September 19, 2011

Ion Drum Rocker Review

It’s hard to believe I linked to first review of the premium $299 Ion Drum Rocker almost three years ago!

Although I’ve been happy with the Rock Band 3 Pro drumkit (with cymbals), I finally decided to take my drumming to the next level and adopt the Ion Drum Rocker kit. One advantage of waiting this long, at least — the kit that was originally $299 is now only $249.

The Ion Drum Rocker, although super premium by gaming standards, is extremely low end in the real world of drums. I knew that, and I wasn’t expecting much when I unpacked the (zillion!) boxes. But my first reaction to the Ion Drum Rocker was “wow, this thing is rock solid”. It’s a huge step up in quality, construction, and feel from a stock Rock Band 3 pro drumkit. Consider that you’re going from this:

rock band 3 pro drumkit with cymbals and dual pedals

to this:

It is, in a word, beefy. One of the reasons I upgraded is because our 2.5 year old son enjoys whacking on the drums with us, and I wasn’t convinced the stock kit could continue to survive his tender mercies for a whole lot longer. Well, there’s no way any toddler can harm this Ion kit; it’s all ridged aluminum frame and multi-point bolted joints.

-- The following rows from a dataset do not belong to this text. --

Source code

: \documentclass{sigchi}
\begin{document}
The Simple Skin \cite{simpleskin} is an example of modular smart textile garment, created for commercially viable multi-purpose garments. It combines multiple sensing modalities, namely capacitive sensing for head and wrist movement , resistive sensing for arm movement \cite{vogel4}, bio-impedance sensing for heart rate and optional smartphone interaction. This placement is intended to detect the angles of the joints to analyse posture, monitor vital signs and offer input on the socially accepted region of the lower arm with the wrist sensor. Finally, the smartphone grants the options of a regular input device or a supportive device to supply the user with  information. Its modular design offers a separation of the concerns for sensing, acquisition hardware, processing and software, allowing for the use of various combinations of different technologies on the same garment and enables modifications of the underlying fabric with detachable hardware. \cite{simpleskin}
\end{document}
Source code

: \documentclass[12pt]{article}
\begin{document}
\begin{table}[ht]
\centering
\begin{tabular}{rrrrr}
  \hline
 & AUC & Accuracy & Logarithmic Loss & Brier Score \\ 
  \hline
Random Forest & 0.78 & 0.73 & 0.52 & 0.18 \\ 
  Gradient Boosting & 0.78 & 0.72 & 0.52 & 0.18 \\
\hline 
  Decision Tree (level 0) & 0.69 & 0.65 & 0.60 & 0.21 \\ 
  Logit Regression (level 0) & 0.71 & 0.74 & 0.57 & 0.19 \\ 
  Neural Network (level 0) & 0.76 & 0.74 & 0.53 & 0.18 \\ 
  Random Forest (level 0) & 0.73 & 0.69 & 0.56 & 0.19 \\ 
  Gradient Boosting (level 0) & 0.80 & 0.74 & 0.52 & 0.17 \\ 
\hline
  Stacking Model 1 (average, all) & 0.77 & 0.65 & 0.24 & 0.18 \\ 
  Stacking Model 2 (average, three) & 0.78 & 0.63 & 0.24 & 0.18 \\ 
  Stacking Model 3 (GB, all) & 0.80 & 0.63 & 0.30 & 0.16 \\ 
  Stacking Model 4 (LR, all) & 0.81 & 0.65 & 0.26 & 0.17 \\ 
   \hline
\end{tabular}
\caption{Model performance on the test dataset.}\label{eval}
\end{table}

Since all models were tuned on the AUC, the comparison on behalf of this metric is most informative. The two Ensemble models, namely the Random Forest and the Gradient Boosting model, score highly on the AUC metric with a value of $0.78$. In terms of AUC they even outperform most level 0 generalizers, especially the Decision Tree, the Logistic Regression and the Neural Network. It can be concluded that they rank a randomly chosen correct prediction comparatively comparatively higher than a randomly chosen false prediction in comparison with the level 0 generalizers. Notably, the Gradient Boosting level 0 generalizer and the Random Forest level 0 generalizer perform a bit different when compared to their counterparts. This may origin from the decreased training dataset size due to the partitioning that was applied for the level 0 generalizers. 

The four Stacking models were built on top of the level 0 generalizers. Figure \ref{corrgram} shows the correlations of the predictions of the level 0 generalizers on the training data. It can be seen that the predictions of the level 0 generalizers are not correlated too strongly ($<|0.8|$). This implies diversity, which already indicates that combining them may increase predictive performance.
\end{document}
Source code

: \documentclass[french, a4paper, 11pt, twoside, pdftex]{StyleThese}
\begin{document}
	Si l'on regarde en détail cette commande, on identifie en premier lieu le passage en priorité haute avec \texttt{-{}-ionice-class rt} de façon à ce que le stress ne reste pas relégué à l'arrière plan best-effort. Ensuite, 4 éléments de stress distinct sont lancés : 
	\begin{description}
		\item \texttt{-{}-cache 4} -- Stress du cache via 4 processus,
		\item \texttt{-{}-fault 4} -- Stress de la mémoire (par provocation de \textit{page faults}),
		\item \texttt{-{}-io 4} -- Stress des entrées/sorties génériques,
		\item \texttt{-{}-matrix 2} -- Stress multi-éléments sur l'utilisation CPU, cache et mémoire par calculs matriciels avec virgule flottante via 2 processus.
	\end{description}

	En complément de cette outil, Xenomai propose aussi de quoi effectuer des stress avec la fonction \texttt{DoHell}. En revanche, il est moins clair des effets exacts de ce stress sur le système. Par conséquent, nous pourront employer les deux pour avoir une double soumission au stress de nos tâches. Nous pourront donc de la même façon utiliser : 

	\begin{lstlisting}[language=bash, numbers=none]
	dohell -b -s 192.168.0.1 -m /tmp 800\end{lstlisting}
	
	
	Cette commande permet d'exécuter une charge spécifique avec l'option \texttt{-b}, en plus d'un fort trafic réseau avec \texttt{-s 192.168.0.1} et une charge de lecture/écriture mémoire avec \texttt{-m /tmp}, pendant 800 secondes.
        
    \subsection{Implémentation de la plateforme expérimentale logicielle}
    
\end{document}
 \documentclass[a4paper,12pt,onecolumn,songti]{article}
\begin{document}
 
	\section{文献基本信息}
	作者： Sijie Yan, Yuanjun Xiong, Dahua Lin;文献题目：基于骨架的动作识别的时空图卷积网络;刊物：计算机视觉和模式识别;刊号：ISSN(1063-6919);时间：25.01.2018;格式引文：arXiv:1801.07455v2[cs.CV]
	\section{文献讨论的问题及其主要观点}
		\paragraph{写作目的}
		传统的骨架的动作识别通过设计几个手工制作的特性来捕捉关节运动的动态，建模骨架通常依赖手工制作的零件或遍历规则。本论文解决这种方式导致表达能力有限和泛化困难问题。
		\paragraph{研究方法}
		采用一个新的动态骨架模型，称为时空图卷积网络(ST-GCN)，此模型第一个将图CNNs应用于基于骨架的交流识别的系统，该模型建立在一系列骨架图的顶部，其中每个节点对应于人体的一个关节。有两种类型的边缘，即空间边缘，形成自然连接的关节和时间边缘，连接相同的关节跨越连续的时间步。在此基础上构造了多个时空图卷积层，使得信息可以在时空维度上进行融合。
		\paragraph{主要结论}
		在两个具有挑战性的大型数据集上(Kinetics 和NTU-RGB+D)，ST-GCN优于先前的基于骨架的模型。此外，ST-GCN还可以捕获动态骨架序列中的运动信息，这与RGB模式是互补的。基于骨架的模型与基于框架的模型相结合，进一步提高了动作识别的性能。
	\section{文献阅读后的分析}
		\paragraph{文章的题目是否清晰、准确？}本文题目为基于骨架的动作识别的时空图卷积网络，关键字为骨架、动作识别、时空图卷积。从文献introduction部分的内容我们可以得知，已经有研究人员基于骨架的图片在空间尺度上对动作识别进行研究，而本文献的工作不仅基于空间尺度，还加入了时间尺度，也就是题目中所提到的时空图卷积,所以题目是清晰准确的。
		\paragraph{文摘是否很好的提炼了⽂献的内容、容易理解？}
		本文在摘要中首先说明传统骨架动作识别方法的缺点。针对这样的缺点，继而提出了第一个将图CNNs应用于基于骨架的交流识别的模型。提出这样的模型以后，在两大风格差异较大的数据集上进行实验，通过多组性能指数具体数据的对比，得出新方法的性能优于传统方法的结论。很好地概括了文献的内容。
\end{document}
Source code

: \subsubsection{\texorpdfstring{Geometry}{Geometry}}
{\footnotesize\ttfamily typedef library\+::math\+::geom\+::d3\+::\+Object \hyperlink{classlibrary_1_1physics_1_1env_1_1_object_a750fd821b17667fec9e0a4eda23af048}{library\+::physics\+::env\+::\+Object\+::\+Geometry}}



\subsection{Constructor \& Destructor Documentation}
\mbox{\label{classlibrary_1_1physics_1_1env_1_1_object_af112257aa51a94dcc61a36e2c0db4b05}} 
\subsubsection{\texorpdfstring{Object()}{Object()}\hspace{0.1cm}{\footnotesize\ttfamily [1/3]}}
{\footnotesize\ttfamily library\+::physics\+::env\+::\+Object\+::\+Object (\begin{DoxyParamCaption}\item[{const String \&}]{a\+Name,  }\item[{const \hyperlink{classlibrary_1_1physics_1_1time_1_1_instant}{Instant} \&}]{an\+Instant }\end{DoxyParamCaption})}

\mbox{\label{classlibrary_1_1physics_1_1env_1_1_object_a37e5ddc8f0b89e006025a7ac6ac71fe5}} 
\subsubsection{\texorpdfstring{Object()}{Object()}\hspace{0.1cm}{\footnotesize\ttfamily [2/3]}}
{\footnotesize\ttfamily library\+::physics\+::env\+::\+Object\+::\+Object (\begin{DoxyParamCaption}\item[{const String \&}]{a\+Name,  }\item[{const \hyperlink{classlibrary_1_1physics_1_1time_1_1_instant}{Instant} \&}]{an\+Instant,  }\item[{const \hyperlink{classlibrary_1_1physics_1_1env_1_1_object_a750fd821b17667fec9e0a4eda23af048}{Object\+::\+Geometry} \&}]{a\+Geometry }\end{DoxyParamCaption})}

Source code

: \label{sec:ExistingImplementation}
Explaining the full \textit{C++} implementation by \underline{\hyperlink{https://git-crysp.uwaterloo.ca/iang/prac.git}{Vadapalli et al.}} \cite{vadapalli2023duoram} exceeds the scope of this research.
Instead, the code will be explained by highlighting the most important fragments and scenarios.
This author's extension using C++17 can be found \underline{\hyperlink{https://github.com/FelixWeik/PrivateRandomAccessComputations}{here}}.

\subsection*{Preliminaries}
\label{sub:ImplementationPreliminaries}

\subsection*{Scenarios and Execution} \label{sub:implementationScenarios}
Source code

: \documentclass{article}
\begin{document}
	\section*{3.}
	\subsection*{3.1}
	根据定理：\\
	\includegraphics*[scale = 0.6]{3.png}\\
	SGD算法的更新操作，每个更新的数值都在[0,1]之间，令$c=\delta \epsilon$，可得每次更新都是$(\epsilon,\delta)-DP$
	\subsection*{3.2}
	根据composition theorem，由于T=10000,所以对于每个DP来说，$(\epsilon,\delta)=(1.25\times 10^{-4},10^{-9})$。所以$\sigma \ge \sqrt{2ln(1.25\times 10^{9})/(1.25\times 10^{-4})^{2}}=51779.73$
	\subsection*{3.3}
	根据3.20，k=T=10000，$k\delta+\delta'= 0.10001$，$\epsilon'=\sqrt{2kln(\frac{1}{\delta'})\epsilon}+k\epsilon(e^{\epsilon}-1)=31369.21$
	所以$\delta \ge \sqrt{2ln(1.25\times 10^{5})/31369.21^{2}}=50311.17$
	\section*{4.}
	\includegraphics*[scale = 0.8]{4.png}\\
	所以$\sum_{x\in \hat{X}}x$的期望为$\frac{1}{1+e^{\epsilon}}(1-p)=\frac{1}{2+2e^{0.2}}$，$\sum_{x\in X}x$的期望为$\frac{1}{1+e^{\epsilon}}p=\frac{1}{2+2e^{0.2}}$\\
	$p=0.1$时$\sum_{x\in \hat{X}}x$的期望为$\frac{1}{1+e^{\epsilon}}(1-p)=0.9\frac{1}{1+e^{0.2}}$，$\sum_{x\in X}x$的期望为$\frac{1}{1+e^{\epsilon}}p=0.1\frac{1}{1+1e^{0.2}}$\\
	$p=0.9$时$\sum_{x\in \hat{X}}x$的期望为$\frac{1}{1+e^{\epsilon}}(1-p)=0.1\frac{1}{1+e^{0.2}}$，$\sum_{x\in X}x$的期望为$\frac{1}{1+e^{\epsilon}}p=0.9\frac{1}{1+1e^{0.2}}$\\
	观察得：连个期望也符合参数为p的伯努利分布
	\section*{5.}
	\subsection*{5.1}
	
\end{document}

It’s also way, way more complicated than the simple Rock Band 3 kit. Check out the assembly diagram, below (click through for a larger version):

Here’s a full visual inventory of all the parts in the box. And after building it up, you’re not done — you still have to connect everything together, and that’s one distinct wire for …

… eight wires and eight connections all told, as you can see in this visual diagram.

Alesis, the underlying manufacturer, is known for inexpensive but good quality electronic drum kits; the Ion Drum Rocker is effectively their most inexpensive electronic kit. Given the heritage, it is every bit as reliable and satisfying to play as you might expect. That part didn’t surprise me. What did surprise me, however, was how ridiculously configurable this kit is.

Apparently not all real world drum kits are arranged in the layout of a Rock Band 3 drumkit! I’m sure this is totally obvious to any real world drummer in retrospect, but drum kit positioning is often a matter of preference, musical genre, even song! On the Ion drum kit, the frame, the pads, the cymbals — all can be adjusted, tweaked, and arranged in an almost infinite number of ways. (Not to mention that some drummers can have literally dozens of drums and cymbals in their kit.) This was a whole new world for me! If I’m going to spend the dough on a fancyish kit, I want to do this right — I want to learn something approximating real drum motions and proper standard drum layouts. But then I belatedly realized I have no idea what that is. So I asked a question on music.stackexchange to determine what the “standard” or “typical” drum kit layout is.

I’ll save you all the angst and give you the short version: the Rock Band 3 layout is fairly close to a typical drum kit, but the biggest difference is that the snare (red) drum should be under the first tom (yellow) and lower, between the drummer’s legs. And really there should be a pedal under each foot, too! As you can see in this diagram:

I’m still tweaking my layout, but the snare positioning and the general layout pictured above is what you want to shoot for. Bear in mind that most drum kits have four cymbals, which means two crashes (green cymbals) on the left and right. So at some level having just one green cymbal is kind of fundamentally incorrect, and you may feel it’s on the “wrong” side depending on the song. In a perfect world you’d have a duplicate green cymbal on the left, too.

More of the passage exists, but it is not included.